■ PROBLEM TO SOLVE
For the entries below, the result should be an exact transcription of the lines from the one with "- **gRPC通信** ≈ **游戏服务器间RPC通信**" up to and including the one with "1. **架构理解** (1-2天): 理解Master-Worker模式和服务发现机制", and only those.

■ Source data

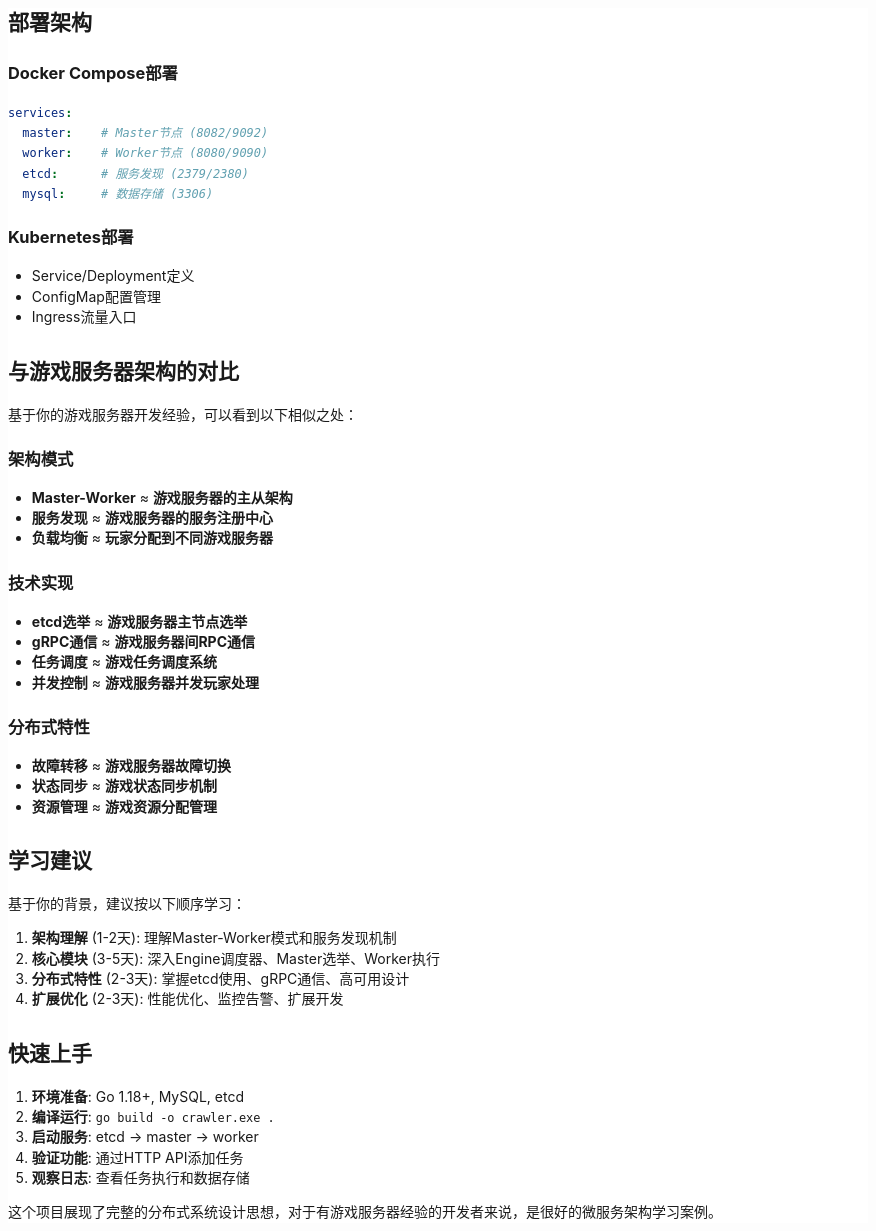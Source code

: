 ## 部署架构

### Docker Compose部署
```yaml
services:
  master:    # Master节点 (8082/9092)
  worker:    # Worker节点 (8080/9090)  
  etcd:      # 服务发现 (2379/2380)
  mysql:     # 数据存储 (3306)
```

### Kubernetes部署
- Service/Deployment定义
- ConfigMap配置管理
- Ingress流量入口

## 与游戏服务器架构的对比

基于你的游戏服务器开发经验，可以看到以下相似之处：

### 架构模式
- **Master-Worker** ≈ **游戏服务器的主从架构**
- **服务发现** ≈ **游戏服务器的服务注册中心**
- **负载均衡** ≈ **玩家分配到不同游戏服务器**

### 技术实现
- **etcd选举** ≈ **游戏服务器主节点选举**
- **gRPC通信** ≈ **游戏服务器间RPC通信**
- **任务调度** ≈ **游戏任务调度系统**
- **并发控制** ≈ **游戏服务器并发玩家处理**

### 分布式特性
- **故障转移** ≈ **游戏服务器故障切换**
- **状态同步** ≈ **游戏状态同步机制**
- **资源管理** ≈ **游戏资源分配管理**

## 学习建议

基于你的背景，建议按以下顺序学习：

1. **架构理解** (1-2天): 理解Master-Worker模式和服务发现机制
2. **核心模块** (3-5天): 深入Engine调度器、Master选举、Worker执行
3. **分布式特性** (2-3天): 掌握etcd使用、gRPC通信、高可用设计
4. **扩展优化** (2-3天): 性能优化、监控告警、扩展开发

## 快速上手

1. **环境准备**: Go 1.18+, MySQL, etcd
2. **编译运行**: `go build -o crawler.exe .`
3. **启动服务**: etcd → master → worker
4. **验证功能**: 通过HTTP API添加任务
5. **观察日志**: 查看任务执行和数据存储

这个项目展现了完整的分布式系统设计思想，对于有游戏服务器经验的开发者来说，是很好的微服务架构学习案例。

■ RESULT FOR THIS EXERCISE
- **gRPC通信** ≈ **游戏服务器间RPC通信**
- **任务调度** ≈ **游戏任务调度系统**
- **并发控制** ≈ **游戏服务器并发玩家处理**

### 分布式特性
- **故障转移** ≈ **游戏服务器故障切换**
- **状态同步** ≈ **游戏状态同步机制**
- **资源管理** ≈ **游戏资源分配管理**

## 学习建议

基于你的背景，建议按以下顺序学习：

1. **架构理解** (1-2天): 理解Master-Worker模式和服务发现机制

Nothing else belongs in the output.